Pictures aside, repeat every record below exactly.

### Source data

---------------

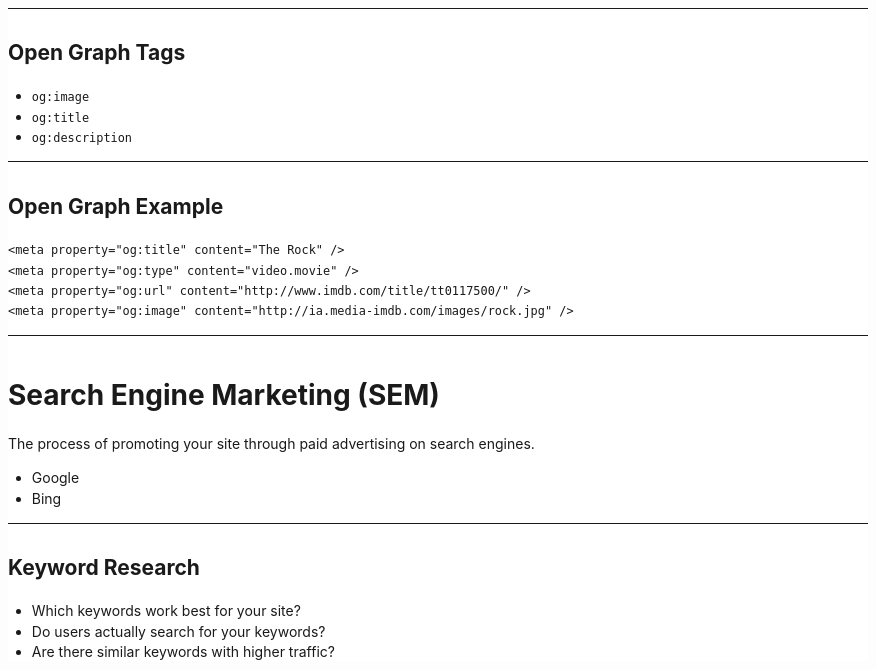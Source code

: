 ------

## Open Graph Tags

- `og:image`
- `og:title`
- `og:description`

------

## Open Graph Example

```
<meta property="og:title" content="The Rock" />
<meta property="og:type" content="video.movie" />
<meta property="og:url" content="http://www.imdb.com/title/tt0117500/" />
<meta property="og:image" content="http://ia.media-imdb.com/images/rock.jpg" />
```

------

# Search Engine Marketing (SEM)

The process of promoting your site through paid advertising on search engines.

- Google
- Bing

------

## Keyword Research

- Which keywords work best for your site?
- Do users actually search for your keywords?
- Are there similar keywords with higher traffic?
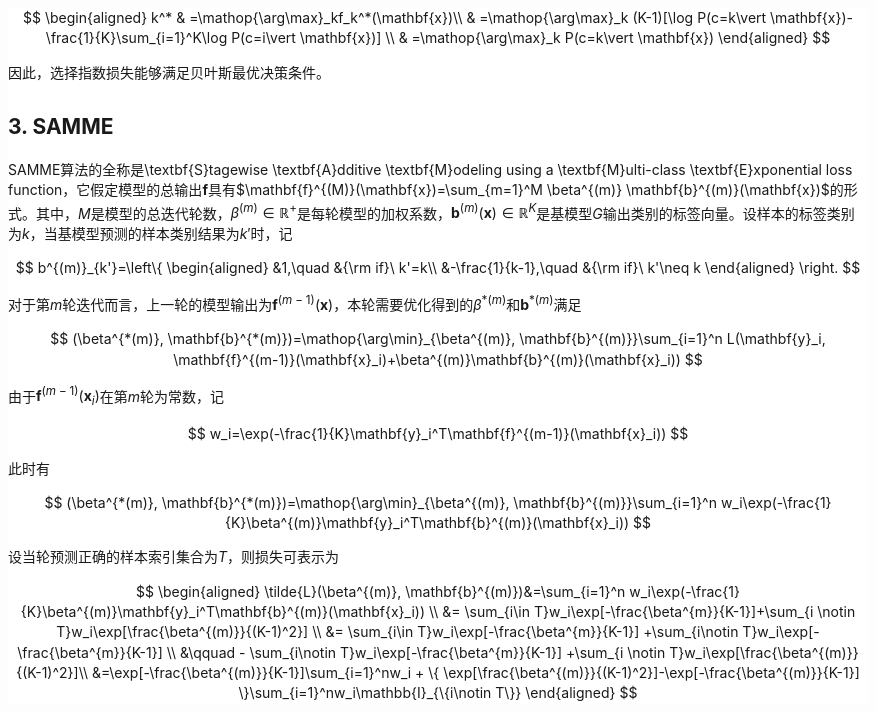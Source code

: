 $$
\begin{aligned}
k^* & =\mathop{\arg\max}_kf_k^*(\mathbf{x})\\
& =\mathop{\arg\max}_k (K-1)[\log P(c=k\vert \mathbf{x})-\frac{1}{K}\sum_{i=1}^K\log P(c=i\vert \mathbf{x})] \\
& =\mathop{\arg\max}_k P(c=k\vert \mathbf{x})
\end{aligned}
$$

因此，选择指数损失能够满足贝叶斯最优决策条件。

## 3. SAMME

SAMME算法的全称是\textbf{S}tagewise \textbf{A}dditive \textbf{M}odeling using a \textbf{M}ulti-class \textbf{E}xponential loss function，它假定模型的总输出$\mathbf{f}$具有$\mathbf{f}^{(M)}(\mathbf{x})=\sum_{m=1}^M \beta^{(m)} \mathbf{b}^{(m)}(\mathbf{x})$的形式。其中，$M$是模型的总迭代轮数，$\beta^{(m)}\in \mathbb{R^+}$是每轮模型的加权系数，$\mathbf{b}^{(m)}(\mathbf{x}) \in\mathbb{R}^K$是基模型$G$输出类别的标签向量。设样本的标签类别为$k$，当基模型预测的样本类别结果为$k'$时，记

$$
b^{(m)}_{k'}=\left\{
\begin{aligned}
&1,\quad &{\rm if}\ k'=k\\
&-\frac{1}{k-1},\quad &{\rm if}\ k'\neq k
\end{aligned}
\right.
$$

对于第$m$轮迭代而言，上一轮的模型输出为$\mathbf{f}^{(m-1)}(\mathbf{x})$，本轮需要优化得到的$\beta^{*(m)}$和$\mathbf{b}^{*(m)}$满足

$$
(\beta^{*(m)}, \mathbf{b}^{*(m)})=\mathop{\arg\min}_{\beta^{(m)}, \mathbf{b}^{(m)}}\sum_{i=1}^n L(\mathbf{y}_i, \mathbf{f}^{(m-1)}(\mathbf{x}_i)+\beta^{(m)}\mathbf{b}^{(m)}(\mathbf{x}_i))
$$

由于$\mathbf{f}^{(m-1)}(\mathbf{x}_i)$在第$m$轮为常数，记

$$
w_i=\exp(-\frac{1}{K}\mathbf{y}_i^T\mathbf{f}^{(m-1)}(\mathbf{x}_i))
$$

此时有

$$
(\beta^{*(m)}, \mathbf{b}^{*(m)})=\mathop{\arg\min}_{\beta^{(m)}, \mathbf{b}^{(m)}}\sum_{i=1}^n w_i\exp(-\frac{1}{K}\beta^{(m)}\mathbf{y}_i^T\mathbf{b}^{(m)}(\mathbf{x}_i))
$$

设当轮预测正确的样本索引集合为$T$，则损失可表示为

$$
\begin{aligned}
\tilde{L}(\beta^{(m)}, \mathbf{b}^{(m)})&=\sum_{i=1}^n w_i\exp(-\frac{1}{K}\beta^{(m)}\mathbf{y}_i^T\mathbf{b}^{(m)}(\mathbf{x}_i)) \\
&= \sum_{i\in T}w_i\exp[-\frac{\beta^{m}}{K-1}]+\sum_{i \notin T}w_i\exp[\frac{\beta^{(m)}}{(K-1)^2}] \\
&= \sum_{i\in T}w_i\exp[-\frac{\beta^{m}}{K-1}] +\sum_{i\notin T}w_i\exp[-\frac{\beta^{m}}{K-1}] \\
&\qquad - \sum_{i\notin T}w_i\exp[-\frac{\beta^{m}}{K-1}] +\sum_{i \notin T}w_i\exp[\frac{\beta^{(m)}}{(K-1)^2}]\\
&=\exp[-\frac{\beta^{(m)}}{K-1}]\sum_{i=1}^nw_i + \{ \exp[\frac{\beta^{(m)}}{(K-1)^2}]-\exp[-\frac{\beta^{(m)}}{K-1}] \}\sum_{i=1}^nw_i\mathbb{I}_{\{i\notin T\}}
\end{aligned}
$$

---------------

### RESPONSE TO THIS EXERCISE
Source code

: ------

## Open Graph Tags

- `og:image`
- `og:title`
- `og:description`

------

## Open Graph Example

```
<meta property="og:title" content="The Rock" />
<meta property="og:type" content="video.movie" />
<meta property="og:url" content="http://www.imdb.com/title/tt0117500/" />
<meta property="og:image" content="http://ia.media-imdb.com/images/rock.jpg" />
```

------

# Search Engine Marketing (SEM)

The process of promoting your site through paid advertising on search engines.

- Google
- Bing

------

## Keyword Research

- Which keywords work best for your site?
- Do users actually search for your keywords?
- Are there similar keywords with higher traffic?
Source code

: $$
\begin{aligned}
k^* & =\mathop{\arg\max}_kf_k^*(\mathbf{x})\\
& =\mathop{\arg\max}_k (K-1)[\log P(c=k\vert \mathbf{x})-\frac{1}{K}\sum_{i=1}^K\log P(c=i\vert \mathbf{x})] \\
& =\mathop{\arg\max}_k P(c=k\vert \mathbf{x})
\end{aligned}
$$

因此，选择指数损失能够满足贝叶斯最优决策条件。

## 3. SAMME

SAMME算法的全称是\textbf{S}tagewise \textbf{A}dditive \textbf{M}odeling using a \textbf{M}ulti-class \textbf{E}xponential loss function，它假定模型的总输出$\mathbf{f}$具有$\mathbf{f}^{(M)}(\mathbf{x})=\sum_{m=1}^M \beta^{(m)} \mathbf{b}^{(m)}(\mathbf{x})$的形式。其中，$M$是模型的总迭代轮数，$\beta^{(m)}\in \mathbb{R^+}$是每轮模型的加权系数，$\mathbf{b}^{(m)}(\mathbf{x}) \in\mathbb{R}^K$是基模型$G$输出类别的标签向量。设样本的标签类别为$k$，当基模型预测的样本类别结果为$k'$时，记

$$
b^{(m)}_{k'}=\left\{
\begin{aligned}
&1,\quad &{\rm if}\ k'=k\\
&-\frac{1}{k-1},\quad &{\rm if}\ k'\neq k
\end{aligned}
\right.
$$

对于第$m$轮迭代而言，上一轮的模型输出为$\mathbf{f}^{(m-1)}(\mathbf{x})$，本轮需要优化得到的$\beta^{*(m)}$和$\mathbf{b}^{*(m)}$满足

$$
(\beta^{*(m)}, \mathbf{b}^{*(m)})=\mathop{\arg\min}_{\beta^{(m)}, \mathbf{b}^{(m)}}\sum_{i=1}^n L(\mathbf{y}_i, \mathbf{f}^{(m-1)}(\mathbf{x}_i)+\beta^{(m)}\mathbf{b}^{(m)}(\mathbf{x}_i))
$$

由于$\mathbf{f}^{(m-1)}(\mathbf{x}_i)$在第$m$轮为常数，记

$$
w_i=\exp(-\frac{1}{K}\mathbf{y}_i^T\mathbf{f}^{(m-1)}(\mathbf{x}_i))
$$

此时有

$$
(\beta^{*(m)}, \mathbf{b}^{*(m)})=\mathop{\arg\min}_{\beta^{(m)}, \mathbf{b}^{(m)}}\sum_{i=1}^n w_i\exp(-\frac{1}{K}\beta^{(m)}\mathbf{y}_i^T\mathbf{b}^{(m)}(\mathbf{x}_i))
$$

设当轮预测正确的样本索引集合为$T$，则损失可表示为

$$
\begin{aligned}
\tilde{L}(\beta^{(m)}, \mathbf{b}^{(m)})&=\sum_{i=1}^n w_i\exp(-\frac{1}{K}\beta^{(m)}\mathbf{y}_i^T\mathbf{b}^{(m)}(\mathbf{x}_i)) \\
&= \sum_{i\in T}w_i\exp[-\frac{\beta^{m}}{K-1}]+\sum_{i \notin T}w_i\exp[\frac{\beta^{(m)}}{(K-1)^2}] \\
&= \sum_{i\in T}w_i\exp[-\frac{\beta^{m}}{K-1}] +\sum_{i\notin T}w_i\exp[-\frac{\beta^{m}}{K-1}] \\
&\qquad - \sum_{i\notin T}w_i\exp[-\frac{\beta^{m}}{K-1}] +\sum_{i \notin T}w_i\exp[\frac{\beta^{(m)}}{(K-1)^2}]\\
&=\exp[-\frac{\beta^{(m)}}{K-1}]\sum_{i=1}^nw_i + \{ \exp[\frac{\beta^{(m)}}{(K-1)^2}]-\exp[-\frac{\beta^{(m)}}{K-1}] \}\sum_{i=1}^nw_i\mathbb{I}_{\{i\notin T\}}
\end{aligned}
$$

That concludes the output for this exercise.